The use of renewable energy technologies is a key factor for sustainable development but their selection from several alternatives is a difficult task that relies on the careful assessment of relevant criteria. While Multiple Criteria Decision Making (MCDM) methods have been used successfully in various renewable energy technology selection problems, the decision process becomes more challenging when preferential judgements are made on the basis of non-homogenous and imprecise input data, and when there is uncertainty due to disparities among decision makers. This paper presents a hybrid MCDM method capable of overcoming these problems by taking into account quantitative and qualitative data under a probabilistic environment in the context of group decision making. In this method, qualitative data is fuzzified and used along with quantitative data to develop a hybrid model. A coefficient factor allows decision makers to vary the weight of each quantitative model so that the resultant criteria weights and overall alternatives’ scores consider both subjective considerations and objective information. An example is presented to showcase the usability of the method developed for ranking and evaluating renewable energy technologies in the mining industry. In addition, the impact of different coefficient factors on the final results was assessed by means of sensitivity analysis. The results indicate that the method developed is able to minimise the loss of valuable objective information, caused by the subjective bias of qualitative weights during the evaluations, by adjusting the coefficient factors of the hybrid model during the calculations.
Energy-generating technologies that depend on non-renewable fossil fuels result in significant environmental challenges, such as increasing greenhouse gas (GHG) emissions, which lead to climate change (Disli et al., 2016, Li et al., 2020).
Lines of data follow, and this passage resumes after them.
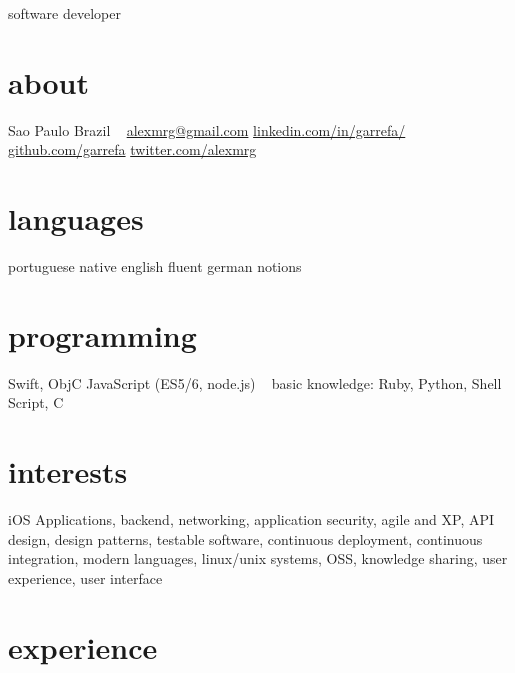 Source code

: \documentclass[]{friggeri-cv}
\begin{document}
       {software developer}

\begin{aside}
  \section{about}
    Sao Paulo
    Brazil
    ~
    \href{mailto:alexmrg@gmail.com}{alexmrg@gmail.com}
    \href{https://linkedin.com/in/garrefa/}{linkedin.com/in/garrefa/}
    \href{https://github.com/garrefa}{github.com/garrefa}
    \href{https://twitter.com/alexmrg}{twitter.com/alexmrg}
  \section{languages}
    portuguese native
    english fluent
    german notions
  \section{programming}
    Swift, ObjC
    JavaScript
    (ES5/6, node.js)
    ~
    basic knowledge:
    Ruby, Python, Shell Script, C
\end{aside}

\section{interests}

iOS Applications, backend, networking, application security, agile and XP, API design, design patterns, testable software, continuous deployment, continuous integration, modern languages, linux/unix systems, OSS, knowledge sharing, user experience, user interface

\section{experience}
\end{document}

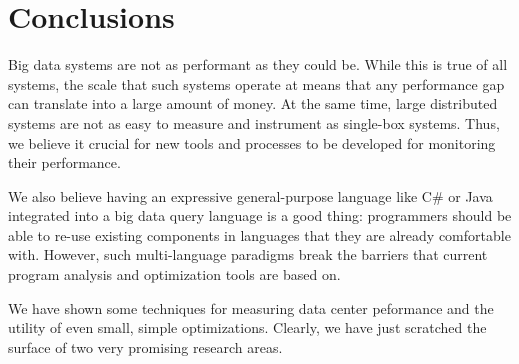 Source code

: \section{Conclusions}

Big data systems are not as performant as they could be.
While this is true of all systems, the scale that such systems operate at means that any performance gap can translate into a large amount of money.
At the same time, large distributed systems are not as easy to measure and instrument as single-box systems.
Thus, we believe it crucial for new tools and processes to be developed for monitoring their performance.

We also believe having an expressive general-purpose language like C\# or Java integrated into a big data query language is a good thing: programmers should be able to re-use existing components in languages that they are already comfortable with.
However, such multi-language paradigms break the barriers that current program analysis and optimization tools are based on.

We have shown some techniques for measuring data center peformance and the utility of even small, simple optimizations.
Clearly, we have just scratched the surface of two very promising research areas.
In response to these challenges, it is important to better exploit renewable energy technologies (e.g. wind and solar), which are low-cost, clean and sustainable (Cunden et al., 2020, Dincer, 2000).
The selection of renewable energy technologies is a complex and multidisciplinary problem that mainly refers to the performance of the technologies concerning multiple criteria such as environmental, social, technical and economic (Wu et al., 2018). In order to evaluate holistically and select the technologies that have a higher performance appropriately, decision makers need to have methodological tools that incorporate both quantitative and qualitative analyses of the multiple criteria. Decision makers should, therefore, make use of the best tools available to evaluate the performance criteria of renewable energy technologies. Choosing the best renewable energy technology to use among various alternatives considering conflicting criteria is thus considered a Multiple Criteria Decision Making (MCDM) problem (Büyüközkan & Güleryüz, 2017).
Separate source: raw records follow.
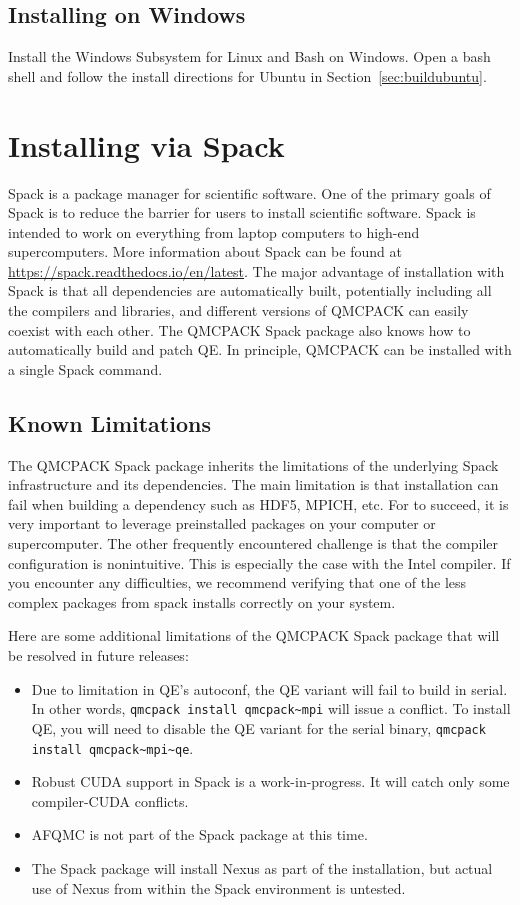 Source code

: \subsection{Installing on Windows}
Install the Windows Subsystem for Linux and Bash on Windows.
Open a bash shell and follow the install directions for Ubuntu in Section~\ref{sec:buildubuntu}.

\section{Installing via Spack}
Spack is a package manager for scientific software.
One of the primary goals of Spack is to reduce the barrier for users to install scientific
software. Spack is intended to work on everything from laptop
computers to high-end supercomputers. More information about Spack can
be found at \url{https://spack.readthedocs.io/en/latest}. The major
advantage of installation with Spack is that all dependencies are
automatically built, potentially including all the compilers and libraries, and
different versions of QMCPACK can easily coexist with each other.
The QMCPACK Spack package also knows how to automatically build
and patch QE. In principle, QMCPACK can be installed with
a single Spack command.

\subsection{Known Limitations}
The QMCPACK Spack package inherits the limitations of the underlying
Spack infrastructure and its dependencies. The main limitation is that installation can fail when building a
dependency such as HDF5, MPICH, etc. For
 to succeed, it is very important to
leverage preinstalled packages on your computer or supercomputer. The
other frequently encountered challenge is that the compiler configuration
is nonintuitive.  This is especially the case with the Intel
compiler. If you encounter any difficulties, we recommend verifying that one of the less complex packages from spack installs
correctly on your system.

Here are some additional limitations of the QMCPACK Spack package that
will be resolved in future releases:
\begin{itemize}
\item Due to limitation in QE's autoconf, the QE variant will fail to build
  in serial. In other words, \verb|qmcpack install qmcpack~mpi| will issue
  a conflict. To install QE, you will need to disable the QE variant
  for the serial binary, \verb|qmcpack install qmcpack~mpi~qe|. 

\item Robust CUDA support in Spack is a work-in-progress.  It will
  catch only some compiler-CUDA conflicts.
\item AFQMC is not part of the Spack package at this time.
\item The Spack package will install Nexus as part of the
  installation, but actual use of Nexus from within the Spack
  environment is untested.
\end{itemize}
A hybrid MCDM method was proposed and was applied to the selection of renewable energy technologies in the mining industry, which faces an increase in energy demand as high grade ores are depleted and the demand for metals and minerals, including those required for renewable energy technologies, increases. The large scale of mining operations makes it very important to consider renewable energy options in order to contribute to the sustainability of the operations.
Three renewable technology alternatives, namely onshore wind, concentrated solar power, and solar photovoltaic, were assessed taking into account both subjective considerations and objective information with respect to five sustainability criteria. The selected criteria were potential total power generation, GHG emissions, area requirement, levelised energy cost, and prospective jobs creation. An objective weight was obtained using data compiled from the literature, whereas a subjective weight was obtained from the judgements and preferences of four experts. The proposed method was then employed to compute the criteria weights and the alternatives' scores.